Segment Start: Stored data

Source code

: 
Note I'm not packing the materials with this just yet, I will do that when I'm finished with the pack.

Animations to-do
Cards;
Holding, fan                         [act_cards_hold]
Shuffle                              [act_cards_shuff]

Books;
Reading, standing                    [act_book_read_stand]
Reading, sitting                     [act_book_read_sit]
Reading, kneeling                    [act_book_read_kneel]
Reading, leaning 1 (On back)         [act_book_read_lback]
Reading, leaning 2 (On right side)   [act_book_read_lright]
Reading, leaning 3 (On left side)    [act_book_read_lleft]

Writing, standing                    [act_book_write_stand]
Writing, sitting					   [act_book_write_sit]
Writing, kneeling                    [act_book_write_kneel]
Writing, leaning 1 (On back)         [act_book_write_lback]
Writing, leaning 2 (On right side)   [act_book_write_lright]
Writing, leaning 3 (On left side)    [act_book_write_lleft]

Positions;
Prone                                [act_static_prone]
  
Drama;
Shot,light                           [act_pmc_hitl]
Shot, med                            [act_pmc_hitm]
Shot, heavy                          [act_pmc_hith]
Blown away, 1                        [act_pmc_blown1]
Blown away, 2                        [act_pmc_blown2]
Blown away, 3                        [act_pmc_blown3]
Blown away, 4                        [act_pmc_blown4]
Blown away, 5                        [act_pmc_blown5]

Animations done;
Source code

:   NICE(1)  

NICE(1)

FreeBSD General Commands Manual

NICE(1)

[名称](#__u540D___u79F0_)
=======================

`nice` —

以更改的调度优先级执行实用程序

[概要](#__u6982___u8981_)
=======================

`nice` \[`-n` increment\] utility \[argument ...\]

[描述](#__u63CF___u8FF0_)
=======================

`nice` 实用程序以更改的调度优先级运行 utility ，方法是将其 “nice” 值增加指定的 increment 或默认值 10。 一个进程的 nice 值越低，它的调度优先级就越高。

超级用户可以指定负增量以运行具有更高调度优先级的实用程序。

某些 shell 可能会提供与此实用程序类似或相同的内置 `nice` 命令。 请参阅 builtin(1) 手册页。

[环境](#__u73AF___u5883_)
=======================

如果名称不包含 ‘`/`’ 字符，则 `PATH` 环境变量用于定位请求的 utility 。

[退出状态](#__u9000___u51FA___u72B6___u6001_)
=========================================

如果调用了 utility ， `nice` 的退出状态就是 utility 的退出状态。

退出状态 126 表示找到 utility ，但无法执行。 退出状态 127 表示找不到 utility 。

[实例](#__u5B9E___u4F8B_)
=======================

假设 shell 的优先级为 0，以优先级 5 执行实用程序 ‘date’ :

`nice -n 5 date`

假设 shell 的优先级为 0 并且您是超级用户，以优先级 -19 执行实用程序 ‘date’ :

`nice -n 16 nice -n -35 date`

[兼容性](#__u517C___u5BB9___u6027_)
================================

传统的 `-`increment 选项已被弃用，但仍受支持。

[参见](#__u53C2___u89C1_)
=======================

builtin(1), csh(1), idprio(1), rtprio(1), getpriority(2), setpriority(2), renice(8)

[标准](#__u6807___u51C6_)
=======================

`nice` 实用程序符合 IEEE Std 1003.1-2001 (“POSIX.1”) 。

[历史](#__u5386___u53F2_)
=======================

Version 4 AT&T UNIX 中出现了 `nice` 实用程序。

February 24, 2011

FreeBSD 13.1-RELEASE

Segment End: Stored data

:: Description of the task ::
Examine the entries and report how many of their lines contain the string "的优先级为", giving no more than the number.

:: Output for this exercise ::
2